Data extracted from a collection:
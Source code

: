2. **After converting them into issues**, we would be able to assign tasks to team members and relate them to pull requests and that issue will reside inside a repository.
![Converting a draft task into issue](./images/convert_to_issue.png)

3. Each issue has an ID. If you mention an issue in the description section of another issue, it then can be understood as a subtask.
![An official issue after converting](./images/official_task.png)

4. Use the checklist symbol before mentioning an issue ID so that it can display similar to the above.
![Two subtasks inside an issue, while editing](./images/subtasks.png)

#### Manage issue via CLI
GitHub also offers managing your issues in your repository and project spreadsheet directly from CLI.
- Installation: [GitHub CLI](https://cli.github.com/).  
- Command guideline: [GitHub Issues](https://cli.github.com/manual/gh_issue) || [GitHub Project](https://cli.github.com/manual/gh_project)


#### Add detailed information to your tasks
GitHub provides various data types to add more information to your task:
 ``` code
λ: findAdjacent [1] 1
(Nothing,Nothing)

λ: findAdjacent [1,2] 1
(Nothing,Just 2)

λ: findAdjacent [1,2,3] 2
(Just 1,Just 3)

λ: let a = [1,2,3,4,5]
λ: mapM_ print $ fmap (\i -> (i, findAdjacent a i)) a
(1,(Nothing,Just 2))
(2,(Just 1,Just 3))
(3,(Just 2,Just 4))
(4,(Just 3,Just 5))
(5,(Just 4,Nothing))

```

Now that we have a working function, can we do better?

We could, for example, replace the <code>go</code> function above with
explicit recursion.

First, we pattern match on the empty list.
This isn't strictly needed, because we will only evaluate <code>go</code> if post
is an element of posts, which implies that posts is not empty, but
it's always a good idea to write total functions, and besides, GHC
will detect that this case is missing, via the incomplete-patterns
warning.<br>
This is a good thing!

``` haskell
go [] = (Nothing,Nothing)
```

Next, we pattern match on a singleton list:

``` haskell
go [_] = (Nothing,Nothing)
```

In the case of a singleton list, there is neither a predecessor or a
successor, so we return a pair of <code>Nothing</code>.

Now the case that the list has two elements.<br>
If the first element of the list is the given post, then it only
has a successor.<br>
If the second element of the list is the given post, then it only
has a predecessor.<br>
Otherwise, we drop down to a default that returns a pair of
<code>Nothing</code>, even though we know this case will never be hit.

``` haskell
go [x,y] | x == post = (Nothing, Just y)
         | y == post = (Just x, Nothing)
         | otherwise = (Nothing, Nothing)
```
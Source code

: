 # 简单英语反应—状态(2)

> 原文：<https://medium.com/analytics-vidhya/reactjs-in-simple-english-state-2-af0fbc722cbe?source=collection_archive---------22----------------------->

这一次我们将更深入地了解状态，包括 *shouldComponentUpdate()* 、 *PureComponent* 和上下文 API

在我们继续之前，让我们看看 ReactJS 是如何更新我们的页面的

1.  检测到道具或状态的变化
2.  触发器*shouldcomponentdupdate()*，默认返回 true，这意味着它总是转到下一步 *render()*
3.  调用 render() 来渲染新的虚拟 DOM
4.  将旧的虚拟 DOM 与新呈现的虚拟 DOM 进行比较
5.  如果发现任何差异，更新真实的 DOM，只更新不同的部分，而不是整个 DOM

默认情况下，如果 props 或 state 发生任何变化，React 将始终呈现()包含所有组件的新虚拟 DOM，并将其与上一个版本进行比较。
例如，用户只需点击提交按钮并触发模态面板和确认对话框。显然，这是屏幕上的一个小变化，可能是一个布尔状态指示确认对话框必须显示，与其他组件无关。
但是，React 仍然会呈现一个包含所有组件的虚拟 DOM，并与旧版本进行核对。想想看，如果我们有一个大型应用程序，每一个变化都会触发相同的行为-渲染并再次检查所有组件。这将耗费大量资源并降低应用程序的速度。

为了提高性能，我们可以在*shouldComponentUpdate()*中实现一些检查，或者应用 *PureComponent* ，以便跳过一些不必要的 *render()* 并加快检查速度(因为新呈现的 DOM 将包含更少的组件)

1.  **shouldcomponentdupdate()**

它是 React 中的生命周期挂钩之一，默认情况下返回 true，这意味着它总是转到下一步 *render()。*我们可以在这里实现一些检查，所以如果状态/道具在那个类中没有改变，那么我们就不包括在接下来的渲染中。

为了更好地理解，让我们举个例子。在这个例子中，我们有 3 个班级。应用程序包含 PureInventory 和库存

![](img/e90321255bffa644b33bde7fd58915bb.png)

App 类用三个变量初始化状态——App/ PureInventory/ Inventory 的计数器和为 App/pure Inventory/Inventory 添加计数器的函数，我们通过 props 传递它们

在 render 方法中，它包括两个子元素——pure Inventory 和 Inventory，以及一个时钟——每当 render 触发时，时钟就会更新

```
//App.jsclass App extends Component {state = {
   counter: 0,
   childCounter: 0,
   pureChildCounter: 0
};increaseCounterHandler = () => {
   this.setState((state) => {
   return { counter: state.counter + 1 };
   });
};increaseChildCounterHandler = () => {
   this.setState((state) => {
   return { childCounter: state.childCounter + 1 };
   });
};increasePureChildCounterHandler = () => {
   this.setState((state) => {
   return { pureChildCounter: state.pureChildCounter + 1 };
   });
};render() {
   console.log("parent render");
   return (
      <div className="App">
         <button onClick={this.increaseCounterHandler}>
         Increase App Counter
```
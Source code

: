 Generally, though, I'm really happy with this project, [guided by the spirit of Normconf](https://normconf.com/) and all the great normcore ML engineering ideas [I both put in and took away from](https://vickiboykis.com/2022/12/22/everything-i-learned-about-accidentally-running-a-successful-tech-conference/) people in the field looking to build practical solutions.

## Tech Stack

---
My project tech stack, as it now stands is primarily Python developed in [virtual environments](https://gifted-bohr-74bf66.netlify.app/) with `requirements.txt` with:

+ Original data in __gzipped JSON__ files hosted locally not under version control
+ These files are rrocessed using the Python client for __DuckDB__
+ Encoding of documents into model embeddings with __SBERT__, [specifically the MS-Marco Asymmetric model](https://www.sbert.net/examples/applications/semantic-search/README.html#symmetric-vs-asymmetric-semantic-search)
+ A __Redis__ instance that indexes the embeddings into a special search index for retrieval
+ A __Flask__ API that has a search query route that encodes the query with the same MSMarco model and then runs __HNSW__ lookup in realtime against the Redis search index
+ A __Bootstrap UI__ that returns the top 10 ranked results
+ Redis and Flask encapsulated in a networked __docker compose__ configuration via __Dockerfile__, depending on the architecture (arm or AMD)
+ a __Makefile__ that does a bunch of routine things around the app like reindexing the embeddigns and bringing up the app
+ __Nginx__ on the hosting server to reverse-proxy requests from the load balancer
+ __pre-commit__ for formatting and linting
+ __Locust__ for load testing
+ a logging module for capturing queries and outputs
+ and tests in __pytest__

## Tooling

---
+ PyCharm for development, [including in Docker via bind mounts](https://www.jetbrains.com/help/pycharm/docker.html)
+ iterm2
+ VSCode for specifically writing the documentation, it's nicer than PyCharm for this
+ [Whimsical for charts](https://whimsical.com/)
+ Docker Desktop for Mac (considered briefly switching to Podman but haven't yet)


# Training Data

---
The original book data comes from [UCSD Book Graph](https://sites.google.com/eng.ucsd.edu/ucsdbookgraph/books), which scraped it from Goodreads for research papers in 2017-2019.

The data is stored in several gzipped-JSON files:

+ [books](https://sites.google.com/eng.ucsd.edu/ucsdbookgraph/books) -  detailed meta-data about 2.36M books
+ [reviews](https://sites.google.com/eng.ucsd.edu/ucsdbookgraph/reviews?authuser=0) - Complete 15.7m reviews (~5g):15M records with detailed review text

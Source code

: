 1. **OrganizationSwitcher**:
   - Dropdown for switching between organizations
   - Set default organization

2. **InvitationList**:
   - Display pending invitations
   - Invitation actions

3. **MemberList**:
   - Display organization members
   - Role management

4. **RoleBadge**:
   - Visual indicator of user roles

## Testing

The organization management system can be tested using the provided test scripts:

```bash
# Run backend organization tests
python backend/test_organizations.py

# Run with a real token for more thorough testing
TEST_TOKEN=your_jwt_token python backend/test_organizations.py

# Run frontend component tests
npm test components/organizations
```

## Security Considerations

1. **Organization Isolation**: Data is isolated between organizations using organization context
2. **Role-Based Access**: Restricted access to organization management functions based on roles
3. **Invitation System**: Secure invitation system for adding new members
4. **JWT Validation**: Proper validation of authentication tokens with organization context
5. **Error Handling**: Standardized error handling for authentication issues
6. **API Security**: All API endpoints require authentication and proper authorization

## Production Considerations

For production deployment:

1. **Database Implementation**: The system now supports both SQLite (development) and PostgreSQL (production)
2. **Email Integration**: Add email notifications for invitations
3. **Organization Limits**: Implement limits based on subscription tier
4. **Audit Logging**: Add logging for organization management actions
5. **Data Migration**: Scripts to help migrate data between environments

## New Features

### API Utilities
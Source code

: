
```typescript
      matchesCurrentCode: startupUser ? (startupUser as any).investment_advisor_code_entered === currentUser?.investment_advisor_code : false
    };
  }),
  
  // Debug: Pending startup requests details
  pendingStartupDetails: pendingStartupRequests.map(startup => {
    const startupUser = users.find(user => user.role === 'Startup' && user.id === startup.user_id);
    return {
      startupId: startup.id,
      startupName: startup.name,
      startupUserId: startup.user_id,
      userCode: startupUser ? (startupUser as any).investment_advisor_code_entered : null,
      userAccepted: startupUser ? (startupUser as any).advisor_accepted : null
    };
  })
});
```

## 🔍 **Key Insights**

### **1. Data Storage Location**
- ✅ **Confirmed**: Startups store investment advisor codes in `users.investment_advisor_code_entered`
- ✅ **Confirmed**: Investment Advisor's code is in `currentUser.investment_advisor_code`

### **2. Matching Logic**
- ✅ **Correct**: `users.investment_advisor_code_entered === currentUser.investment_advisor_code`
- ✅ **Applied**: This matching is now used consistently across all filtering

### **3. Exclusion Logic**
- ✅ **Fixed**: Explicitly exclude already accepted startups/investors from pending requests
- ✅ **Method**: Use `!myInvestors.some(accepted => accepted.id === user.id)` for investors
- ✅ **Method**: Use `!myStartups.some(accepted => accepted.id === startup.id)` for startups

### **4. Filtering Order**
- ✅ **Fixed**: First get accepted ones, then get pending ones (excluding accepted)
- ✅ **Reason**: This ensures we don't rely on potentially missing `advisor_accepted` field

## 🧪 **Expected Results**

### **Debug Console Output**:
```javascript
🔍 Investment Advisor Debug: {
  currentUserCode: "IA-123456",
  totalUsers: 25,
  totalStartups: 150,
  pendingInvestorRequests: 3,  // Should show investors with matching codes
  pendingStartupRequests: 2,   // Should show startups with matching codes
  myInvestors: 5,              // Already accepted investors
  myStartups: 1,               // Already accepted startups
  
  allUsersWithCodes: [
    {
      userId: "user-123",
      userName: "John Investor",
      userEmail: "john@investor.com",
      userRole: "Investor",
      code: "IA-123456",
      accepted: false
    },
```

# Problem requirements
Reproduce exactly the section above that begins at the line containing "for load testing" and ends at the line containing "[Whimsical for charts](https://whimsical.com/)", leaving out all other lines.

# Answer section
+ __Locust__ for load testing
+ a logging module for capturing queries and outputs
+ and tests in __pytest__

## Tooling

---
+ PyCharm for development, [including in Docker via bind mounts](https://www.jetbrains.com/help/pycharm/docker.html)
+ iterm2
+ VSCode for specifically writing the documentation, it's nicer than PyCharm for this
+ [Whimsical for charts](https://whimsical.com/)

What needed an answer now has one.